从两个人见面的第三句话开始,刘毅已经明白这回“再续同学情事件”的引子了。头些年,尤其在他离开拆迁行业的最后几年里,这些话听得太多了。自打二十多岁时干上拆迁员以后,时不常地就会有“熟人”或者是“熟人的熟人”拐着弯地联系上自己,打听一些关于房子拆迁的事。

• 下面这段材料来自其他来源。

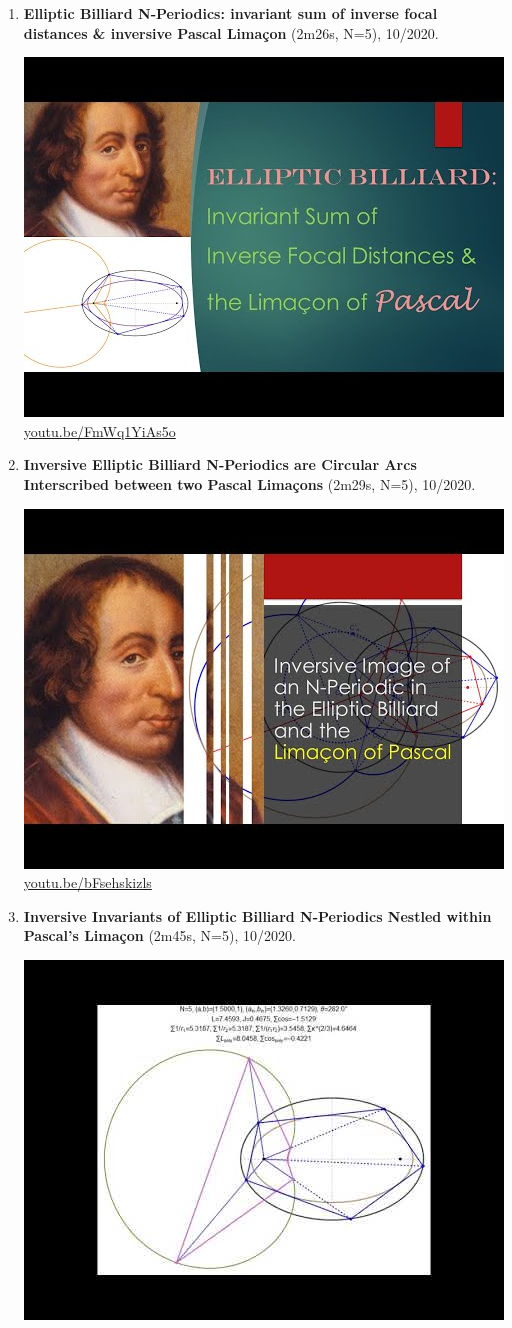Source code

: \documentclass[12pt]{amsart}
\begin{document}
\begin{enumerate}[resume]
\item \textbf{Elliptic Billiard N-Periodics: invariant sum of inverse focal distances \& inversive Pascal Limaçon} (2m26s, N=5), 10/2020. 
\begin{center}\includegraphics[width=.5\textwidth]{pics/FmWq1YiAs5o.jpg} \\ 
\href{https://youtu.be/FmWq1YiAs5o}{\url{youtu.be/FmWq1YiAs5o}}\end{center}
% 
\item \textbf{Inversive Elliptic Billiard N-Periodics are Circular Arcs Interscribed between two Pascal Limaçons} (2m29s, N=5), 10/2020. 
\begin{center}\includegraphics[width=.5\textwidth]{pics/bFsehskizls.jpg} \\ 
\href{https://youtu.be/bFsehskizls}{\url{youtu.be/bFsehskizls}}\end{center}
% 
\item \textbf{Inversive Invariants of Elliptic Billiard N-Periodics Nestled within Pascal's Limaçon} (2m45s, N=5), 10/2020. 
\begin{center}\includegraphics[width=.5\textwidth]{pics/wkstGKq5jOo.jpg} \\ 

\end{center}
\end{enumerate}
\end{document}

这不奇怪,这些年来,这个城市疯了似的拆拆建建,你坐在随便哪个饭馆里,吃着吃着饭,兴许就能听见邻桌聊着谁谁谁又拿了多少万、谁谁谁家里又打成了热窑,要不就是一边拍着胸脯,一边喷着酒气地嚷嚷着“给多少也不走”的醉汉!好像周围每个人都在聊拆迁的事。
一开始,对这些自己找过来或者别人领过来的“朋友”们,出于热心也好、出于卖弄也好,刘毅总是乐此不疲的给他们讲解着拆迁过程中的各种政策、关节,以及他们关心的这个行业中所谓的“猫腻”,可是现在,刘毅打心眼里腻烦“拆迁”这两个字,但凡有人咨询到自己这里,他马上摇头摆手地走开。用他自己的话说,就是心凉了、没劲了。万万没想到,置身事外多年以后,在这个城市的各种拆迁项目依然如火如荼的今天,又被一个二十年没见过的初中同学拉回到那段回忆里。

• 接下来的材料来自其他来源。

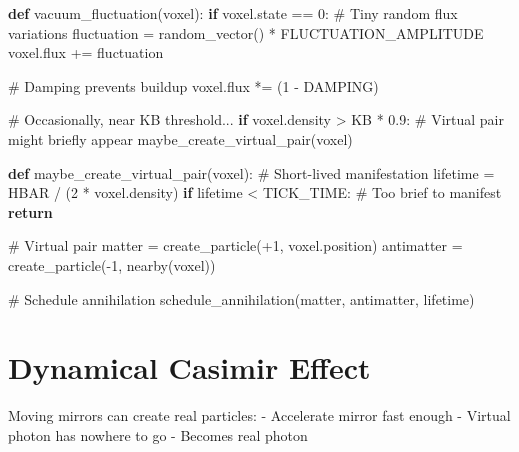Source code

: \documentclass[
  11pt,
  letterpaper,
  twoside,
  openright]{book}
\newenvironment{Shaded}{\begin{snugshade}}{\end{snugshade}}
\newcommand{\CommentTok}[1]{\textcolor[rgb]{0.37,0.37,0.37}{#1}}
\newcommand{\ControlFlowTok}[1]{\textcolor[rgb]{0.00,0.23,0.31}{\textbf{#1}}}
\newcommand{\DecValTok}[1]{\textcolor[rgb]{0.68,0.00,0.00}{#1}}
\newcommand{\FloatTok}[1]{\textcolor[rgb]{0.68,0.00,0.00}{#1}}
\newcommand{\KeywordTok}[1]{\textcolor[rgb]{0.00,0.23,0.31}{\textbf{#1}}}
\newcommand{\NormalTok}[1]{\textcolor[rgb]{0.00,0.23,0.31}{#1}}
\newcommand{\OperatorTok}[1]{\textcolor[rgb]{0.37,0.37,0.37}{#1}}
\begin{document}
\begin{Shaded}
\begin{Highlighting}[]
\KeywordTok{def}\NormalTok{ vacuum\_fluctuation(voxel):}
    \ControlFlowTok{if}\NormalTok{ voxel.state }\OperatorTok{==} \DecValTok{0}\NormalTok{:}
        \CommentTok{\# Tiny random flux variations}
\NormalTok{        fluctuation }\OperatorTok{=}\NormalTok{ random\_vector() }\OperatorTok{*}\NormalTok{ FLUCTUATION\_AMPLITUDE}
\NormalTok{        voxel.flux }\OperatorTok{+=}\NormalTok{ fluctuation}

        \CommentTok{\# Damping prevents buildup}
\NormalTok{        voxel.flux }\OperatorTok{*=}\NormalTok{ (}\DecValTok{1} \OperatorTok{{-}}\NormalTok{ DAMPING)}

        \CommentTok{\# Occasionally, near KB threshold...}
        \ControlFlowTok{if}\NormalTok{ voxel.density }\OperatorTok{\textgreater{}}\NormalTok{ KB }\OperatorTok{*} \FloatTok{0.9}\NormalTok{:}
            \CommentTok{\# Virtual pair might briefly appear}
\NormalTok{            maybe\_create\_virtual\_pair(voxel)}

\KeywordTok{def}\NormalTok{ maybe\_create\_virtual\_pair(voxel):}
    \CommentTok{\# Short{-}lived manifestation}
\NormalTok{    lifetime }\OperatorTok{=}\NormalTok{ HBAR }\OperatorTok{/}\NormalTok{ (}\DecValTok{2} \OperatorTok{*}\NormalTok{ voxel.density)}
    \ControlFlowTok{if}\NormalTok{ lifetime }\OperatorTok{\textless{}}\NormalTok{ TICK\_TIME:}
        \CommentTok{\# Too brief to manifest}
        \ControlFlowTok{return}

    \CommentTok{\# Virtual pair}
\NormalTok{    matter }\OperatorTok{=}\NormalTok{ create\_particle(}\OperatorTok{+}\DecValTok{1}\NormalTok{, voxel.position)}
\NormalTok{    antimatter }\OperatorTok{=}\NormalTok{ create\_particle(}\OperatorTok{{-}}\DecValTok{1}\NormalTok{, nearby(voxel))}

    \CommentTok{\# Schedule annihilation}
\NormalTok{    schedule\_annihilation(matter, antimatter, lifetime)}
\end{Highlighting}
\end{Shaded}

\section{Dynamical Casimir Effect}\label{dynamical-casimir-effect}

Moving mirrors can create real particles: - Accelerate mirror fast
enough - Virtual photon has nowhere to go - Becomes real photon
\end{document}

“你上学那会儿比现在瘦吧?”刘毅听得有点烦了,随便扯了一句。
“啊?”正在滔滔不绝的郝萌萌被抽不冷的打断,楞了一下,马上回过神来,“嗨!孩子都生两个了,能不胖么?”郝萌萌拿起眼前的焦糖玛奇朵轻轻抿了一口,接着说:“我看你一点变化都没有,还是原来那样儿,傻了吧唧的,让你媳妇管的吧,哈哈”。说完就歪头看着刘毅。
刘毅没接郝萌萌的话茬儿,他觉得他们之间的关系还没近到聊彼此家庭的程度上,况且郝萌萌是带着目的来的,多年养成的习惯让刘毅总是对和自己聊拆迁的人自动地保持一些距离。刘毅现在满脑子想的都是另一个中学同学,“她是怎么知道我干过拆迁的?”刘毅想,“嗯,肯定是建飞告诉她的!”

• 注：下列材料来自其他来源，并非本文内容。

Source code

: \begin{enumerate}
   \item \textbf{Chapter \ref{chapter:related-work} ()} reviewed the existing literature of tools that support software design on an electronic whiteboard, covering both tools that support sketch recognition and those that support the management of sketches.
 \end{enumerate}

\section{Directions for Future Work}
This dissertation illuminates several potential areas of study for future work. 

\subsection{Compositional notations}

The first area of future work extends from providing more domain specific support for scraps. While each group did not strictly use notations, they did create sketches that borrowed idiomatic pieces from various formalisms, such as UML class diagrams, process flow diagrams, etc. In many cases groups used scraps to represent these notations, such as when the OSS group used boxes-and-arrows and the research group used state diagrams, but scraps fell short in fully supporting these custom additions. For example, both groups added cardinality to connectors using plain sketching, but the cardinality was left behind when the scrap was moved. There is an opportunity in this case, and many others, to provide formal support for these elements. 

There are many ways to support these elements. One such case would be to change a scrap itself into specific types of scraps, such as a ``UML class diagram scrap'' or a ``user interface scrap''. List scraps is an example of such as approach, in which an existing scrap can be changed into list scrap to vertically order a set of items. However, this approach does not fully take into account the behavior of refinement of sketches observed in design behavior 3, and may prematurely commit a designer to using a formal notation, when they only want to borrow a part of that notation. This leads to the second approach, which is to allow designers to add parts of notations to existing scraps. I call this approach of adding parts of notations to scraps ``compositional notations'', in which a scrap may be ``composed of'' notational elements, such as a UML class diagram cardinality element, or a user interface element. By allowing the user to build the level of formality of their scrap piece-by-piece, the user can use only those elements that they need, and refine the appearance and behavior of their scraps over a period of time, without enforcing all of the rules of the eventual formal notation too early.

“你呀,先甭着急。”刘毅接着说,他准备快点结束这次约会,“我刚刚听你说,不是才开始量房么?要等真动起来,最快也还要一个多月、两个月的时间,到时候会先给你们发补偿政策,等政策下来再说吧。到时候你再找我。”
郝萌萌看出来刘毅的心不在焉,心里有点儿不痛快,脸上显出无奈的表情,"瞧你这着急劲儿的,一会儿我还想请你吃饭呢。”
“嘿嘿,你放心,少不了让你请客,后边你还得找我呢。”说着就做了一个准备起身的动作。
郝萌萌被回绝的有点快,这有些出乎她的意料。没好气地说道:“”哎……好吧,下回吧,别不接我电话就行!”
“放心!我就拿你的事当我自己的办!”虽然打心眼儿里不想管郝萌萌这摊事,刘毅还是应承下来。说罢,起身走出星巴克。
就在刚刚对郝萌萌说“你后边还得再找我”的时候,刘毅心里已经做了决定,这件事他准备掺和掺和,他想,既然涉身其中,倒不如给郝萌萌留句活话儿,免得日后相见尴尬。至于为什么一个对拆这行儿已经心灰意冷的人又反复其中?那也是因为一位中学同学,当然也是自己多年的死党,在同学里唯一一个知道他曾经干过拆迁的人:袁建飞。
看着刘毅的背影一点点消失在远处,玻璃窗里的郝萌萌叹了一口气,看着眼前的两杯咖啡出神。给刘毅点的那杯美式已经一滴不剩了,而自己只喝了一口的玛奇朵杯子却再也不想去碰一下。